AIFEC follows on other projects that Astrid brought to Hamilton. In 2005, she helped to create Portraits of Sound, a photo exhibit featuring various Hamilton musicians, from orchestra conductor Boris Brott to singers Jackie Washington and Ian Thomas, to punk rock band Teenage Head.
Later on, Astrid, with the help of the Hamilton Music Collective, went on to build a music concert program in Hamilton inner city elementary schools, complete with what she calls an “Instrument Petting Zoo” in which children could hold and try various instruments. It was from that initiative that AIFEC grew.
Jane Allison, a former Manager of Community Partnerships for the Hamilton Spectator newspaper, has been a backer of Astrid’s various projects. She believes the musician’s leadership of these efforts reflects her background as an immigrant.
“I think Astrid is a hybrid of the places she has lived and because of that, she has a strong appreciation of how culture can help to build a strong community. Plus, she has a huge heart, and can connect the dots of music, art and the community, while also working with a board of directors and organizations.”
For her part, Astrid believes the benefits of the projects have gone two ways.
“I think music can be a powerful way to give these kids joy, and I hope that my work has helped the city of Hamilton. But in turn, these programs have also helped to give me an identity,” she says.
“As an immigrant newcomer to Canada, I didn’t have a strong sense of belonging until I was able to connect to my community through music.”

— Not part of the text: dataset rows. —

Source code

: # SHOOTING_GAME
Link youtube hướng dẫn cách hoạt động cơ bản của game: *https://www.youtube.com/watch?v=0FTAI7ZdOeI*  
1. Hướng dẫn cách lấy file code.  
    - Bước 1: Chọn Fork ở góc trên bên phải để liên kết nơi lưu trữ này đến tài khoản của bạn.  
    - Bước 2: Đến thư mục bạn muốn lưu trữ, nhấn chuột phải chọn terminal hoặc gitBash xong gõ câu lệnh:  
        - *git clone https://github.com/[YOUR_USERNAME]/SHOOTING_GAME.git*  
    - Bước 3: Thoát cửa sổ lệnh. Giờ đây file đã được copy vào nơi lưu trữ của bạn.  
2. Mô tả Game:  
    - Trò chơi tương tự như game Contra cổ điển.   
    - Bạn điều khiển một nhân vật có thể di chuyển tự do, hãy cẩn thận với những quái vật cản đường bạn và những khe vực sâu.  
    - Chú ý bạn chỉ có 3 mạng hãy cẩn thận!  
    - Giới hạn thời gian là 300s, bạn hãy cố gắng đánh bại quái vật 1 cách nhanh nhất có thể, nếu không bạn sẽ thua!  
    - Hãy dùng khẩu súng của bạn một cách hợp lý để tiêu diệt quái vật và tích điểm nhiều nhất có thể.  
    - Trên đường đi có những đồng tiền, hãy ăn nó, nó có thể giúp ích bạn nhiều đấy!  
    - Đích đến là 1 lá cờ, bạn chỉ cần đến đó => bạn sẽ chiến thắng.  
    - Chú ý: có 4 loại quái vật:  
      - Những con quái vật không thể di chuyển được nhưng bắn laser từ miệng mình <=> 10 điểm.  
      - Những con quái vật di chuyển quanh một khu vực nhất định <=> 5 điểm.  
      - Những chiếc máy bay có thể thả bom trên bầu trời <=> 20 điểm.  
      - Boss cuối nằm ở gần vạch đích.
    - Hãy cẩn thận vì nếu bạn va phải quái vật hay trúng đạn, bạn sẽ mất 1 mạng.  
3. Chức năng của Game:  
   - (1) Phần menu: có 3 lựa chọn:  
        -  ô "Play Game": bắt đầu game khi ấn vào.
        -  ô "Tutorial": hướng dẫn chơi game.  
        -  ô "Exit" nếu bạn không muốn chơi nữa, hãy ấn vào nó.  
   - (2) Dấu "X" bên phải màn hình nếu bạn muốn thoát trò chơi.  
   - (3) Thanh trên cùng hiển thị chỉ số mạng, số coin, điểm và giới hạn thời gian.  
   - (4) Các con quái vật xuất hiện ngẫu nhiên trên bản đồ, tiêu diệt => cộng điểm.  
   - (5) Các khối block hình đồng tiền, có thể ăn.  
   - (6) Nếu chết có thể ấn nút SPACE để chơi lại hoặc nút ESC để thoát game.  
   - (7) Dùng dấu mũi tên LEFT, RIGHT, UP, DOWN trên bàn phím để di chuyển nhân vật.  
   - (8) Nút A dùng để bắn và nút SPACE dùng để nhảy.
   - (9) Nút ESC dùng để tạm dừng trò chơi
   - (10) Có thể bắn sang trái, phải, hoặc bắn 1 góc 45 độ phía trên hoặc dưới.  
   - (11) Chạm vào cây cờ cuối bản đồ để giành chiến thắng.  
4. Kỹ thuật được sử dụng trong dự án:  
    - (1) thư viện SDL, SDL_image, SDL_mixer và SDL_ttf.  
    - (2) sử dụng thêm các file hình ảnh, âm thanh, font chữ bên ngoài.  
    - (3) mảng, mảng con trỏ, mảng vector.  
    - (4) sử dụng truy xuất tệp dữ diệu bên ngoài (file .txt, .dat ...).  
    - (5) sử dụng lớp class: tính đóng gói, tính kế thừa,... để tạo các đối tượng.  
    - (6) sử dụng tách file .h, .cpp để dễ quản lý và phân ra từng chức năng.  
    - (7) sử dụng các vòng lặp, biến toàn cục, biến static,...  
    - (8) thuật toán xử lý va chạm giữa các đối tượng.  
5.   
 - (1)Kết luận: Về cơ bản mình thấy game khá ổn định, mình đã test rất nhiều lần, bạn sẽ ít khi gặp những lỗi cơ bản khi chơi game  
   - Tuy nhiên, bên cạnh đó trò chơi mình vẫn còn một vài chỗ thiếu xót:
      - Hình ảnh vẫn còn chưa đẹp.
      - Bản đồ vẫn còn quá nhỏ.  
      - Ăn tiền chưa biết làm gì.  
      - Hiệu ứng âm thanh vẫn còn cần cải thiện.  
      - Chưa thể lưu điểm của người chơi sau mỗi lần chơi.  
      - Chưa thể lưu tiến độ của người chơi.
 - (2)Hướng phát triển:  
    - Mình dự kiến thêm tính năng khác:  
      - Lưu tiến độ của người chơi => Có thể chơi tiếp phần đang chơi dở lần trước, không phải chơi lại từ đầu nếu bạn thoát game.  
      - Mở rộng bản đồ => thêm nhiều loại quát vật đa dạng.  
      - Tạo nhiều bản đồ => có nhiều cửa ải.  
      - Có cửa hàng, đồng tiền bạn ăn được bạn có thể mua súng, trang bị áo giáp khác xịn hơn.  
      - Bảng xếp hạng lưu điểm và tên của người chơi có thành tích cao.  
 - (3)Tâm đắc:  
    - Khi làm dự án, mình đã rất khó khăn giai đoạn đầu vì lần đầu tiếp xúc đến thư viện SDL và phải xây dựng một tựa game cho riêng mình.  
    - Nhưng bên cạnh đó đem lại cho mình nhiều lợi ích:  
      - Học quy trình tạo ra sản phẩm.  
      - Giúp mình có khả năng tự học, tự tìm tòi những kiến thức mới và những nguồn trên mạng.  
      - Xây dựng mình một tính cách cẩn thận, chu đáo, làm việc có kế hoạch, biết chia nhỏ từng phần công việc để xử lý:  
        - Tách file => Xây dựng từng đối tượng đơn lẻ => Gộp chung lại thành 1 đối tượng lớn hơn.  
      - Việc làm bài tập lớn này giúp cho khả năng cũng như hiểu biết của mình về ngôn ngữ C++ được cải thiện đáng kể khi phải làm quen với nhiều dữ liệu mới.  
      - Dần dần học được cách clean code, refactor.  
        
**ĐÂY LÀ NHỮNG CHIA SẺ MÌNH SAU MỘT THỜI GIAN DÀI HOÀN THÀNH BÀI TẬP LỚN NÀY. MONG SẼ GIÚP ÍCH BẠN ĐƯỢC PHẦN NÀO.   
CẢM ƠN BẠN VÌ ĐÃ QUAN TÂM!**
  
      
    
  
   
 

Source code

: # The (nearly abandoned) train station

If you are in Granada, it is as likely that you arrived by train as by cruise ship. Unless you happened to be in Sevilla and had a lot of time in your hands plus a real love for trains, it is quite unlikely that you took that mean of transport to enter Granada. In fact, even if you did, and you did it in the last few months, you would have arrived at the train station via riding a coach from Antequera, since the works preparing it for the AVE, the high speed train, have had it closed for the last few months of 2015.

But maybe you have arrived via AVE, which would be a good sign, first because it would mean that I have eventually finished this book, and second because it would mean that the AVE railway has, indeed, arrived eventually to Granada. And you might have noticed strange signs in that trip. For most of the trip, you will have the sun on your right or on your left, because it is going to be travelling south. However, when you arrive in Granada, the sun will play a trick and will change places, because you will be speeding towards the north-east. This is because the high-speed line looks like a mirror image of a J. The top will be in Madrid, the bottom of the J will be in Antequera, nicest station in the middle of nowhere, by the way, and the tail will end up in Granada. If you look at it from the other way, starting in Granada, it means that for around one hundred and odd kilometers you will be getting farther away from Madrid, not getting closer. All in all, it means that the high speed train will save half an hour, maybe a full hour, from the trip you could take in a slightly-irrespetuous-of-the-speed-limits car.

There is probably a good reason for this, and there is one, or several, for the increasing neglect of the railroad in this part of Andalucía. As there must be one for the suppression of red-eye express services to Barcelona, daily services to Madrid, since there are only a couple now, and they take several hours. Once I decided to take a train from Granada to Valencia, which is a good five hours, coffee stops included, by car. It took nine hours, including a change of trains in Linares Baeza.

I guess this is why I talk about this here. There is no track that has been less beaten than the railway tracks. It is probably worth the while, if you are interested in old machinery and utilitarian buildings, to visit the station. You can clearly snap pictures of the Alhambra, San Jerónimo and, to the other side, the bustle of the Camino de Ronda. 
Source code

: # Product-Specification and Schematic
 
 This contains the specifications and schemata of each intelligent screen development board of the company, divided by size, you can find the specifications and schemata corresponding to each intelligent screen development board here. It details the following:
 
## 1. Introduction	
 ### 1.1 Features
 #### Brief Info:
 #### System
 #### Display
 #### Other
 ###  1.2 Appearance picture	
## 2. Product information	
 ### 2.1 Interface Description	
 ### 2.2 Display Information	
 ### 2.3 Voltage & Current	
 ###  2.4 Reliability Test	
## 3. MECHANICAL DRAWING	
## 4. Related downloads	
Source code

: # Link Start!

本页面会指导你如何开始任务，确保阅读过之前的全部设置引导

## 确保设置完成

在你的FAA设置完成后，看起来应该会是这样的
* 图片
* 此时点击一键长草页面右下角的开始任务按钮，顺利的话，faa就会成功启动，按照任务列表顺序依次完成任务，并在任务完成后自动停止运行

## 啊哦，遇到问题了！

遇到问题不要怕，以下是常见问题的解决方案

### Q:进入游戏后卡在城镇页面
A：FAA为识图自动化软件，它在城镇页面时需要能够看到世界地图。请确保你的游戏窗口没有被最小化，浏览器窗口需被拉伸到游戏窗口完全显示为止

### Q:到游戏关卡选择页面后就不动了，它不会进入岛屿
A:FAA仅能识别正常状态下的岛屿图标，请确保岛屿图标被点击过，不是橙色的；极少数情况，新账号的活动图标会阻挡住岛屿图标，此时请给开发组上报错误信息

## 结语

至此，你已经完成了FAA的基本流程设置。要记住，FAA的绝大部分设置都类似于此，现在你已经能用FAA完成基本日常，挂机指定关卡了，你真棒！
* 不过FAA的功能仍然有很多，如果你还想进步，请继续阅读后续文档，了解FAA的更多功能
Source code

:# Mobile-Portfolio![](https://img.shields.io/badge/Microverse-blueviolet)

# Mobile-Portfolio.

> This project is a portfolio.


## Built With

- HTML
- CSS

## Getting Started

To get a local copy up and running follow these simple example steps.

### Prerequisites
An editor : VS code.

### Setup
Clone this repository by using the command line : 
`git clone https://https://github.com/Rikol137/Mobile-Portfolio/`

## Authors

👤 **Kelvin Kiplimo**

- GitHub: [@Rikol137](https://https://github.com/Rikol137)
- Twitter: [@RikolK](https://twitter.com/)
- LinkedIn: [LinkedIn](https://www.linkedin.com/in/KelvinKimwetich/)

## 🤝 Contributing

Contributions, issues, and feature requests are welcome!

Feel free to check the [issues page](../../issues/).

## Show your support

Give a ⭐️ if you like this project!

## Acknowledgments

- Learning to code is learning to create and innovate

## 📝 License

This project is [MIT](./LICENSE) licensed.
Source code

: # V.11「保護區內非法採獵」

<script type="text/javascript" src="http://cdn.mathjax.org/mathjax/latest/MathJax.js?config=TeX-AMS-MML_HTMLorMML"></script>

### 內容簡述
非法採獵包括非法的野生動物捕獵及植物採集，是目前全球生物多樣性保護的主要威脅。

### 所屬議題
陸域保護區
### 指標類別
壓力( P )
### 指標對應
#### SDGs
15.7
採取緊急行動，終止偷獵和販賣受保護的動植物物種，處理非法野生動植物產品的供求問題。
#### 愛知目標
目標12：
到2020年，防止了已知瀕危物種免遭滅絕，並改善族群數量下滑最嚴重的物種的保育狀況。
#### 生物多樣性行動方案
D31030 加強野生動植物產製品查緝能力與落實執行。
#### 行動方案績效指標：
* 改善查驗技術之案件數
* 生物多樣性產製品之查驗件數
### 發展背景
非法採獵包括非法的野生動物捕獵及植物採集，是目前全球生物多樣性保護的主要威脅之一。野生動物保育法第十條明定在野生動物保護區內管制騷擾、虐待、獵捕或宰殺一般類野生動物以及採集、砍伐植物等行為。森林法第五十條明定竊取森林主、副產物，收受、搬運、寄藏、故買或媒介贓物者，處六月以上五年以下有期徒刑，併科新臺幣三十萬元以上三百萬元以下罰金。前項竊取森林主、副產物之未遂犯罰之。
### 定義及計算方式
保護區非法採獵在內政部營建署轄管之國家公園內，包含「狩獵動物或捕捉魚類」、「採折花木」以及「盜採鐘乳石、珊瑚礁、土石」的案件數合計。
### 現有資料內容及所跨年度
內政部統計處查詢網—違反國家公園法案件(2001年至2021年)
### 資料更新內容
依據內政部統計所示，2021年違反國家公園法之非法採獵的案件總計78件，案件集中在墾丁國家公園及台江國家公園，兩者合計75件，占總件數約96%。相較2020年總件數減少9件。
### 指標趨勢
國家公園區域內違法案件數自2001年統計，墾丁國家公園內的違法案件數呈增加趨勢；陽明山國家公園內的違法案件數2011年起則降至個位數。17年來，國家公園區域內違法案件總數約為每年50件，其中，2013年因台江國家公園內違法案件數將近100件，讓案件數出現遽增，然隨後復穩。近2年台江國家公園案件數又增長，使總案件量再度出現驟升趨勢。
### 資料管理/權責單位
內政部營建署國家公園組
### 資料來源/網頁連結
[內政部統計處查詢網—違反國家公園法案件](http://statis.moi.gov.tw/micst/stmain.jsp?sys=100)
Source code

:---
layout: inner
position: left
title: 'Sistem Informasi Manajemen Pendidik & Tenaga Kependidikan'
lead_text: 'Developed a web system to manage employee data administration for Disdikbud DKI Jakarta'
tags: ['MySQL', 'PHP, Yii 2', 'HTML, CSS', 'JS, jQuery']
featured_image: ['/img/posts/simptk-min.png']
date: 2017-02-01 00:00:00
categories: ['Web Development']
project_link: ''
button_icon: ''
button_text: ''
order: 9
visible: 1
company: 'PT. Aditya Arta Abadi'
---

Immigration profile: Hamilton, Ontario (Census Metropolitan Area)
- Immigrants in Hamilton make up 24% of the population.
- Between 1980 and 2016, 42% of all immigrants to Hamilton came as economic immigrants, while 31% were sponsored by family, and 26% were refugees.
- More than 80,000 immigrants work in professional and technical occupations in arts and culture throughout the country. Read more about the benefits of immigration to arts and culture in Canada.
Did you know?
- Hamilton has the third-highest immigrant population in Ontario, following Toronto and Ottawa.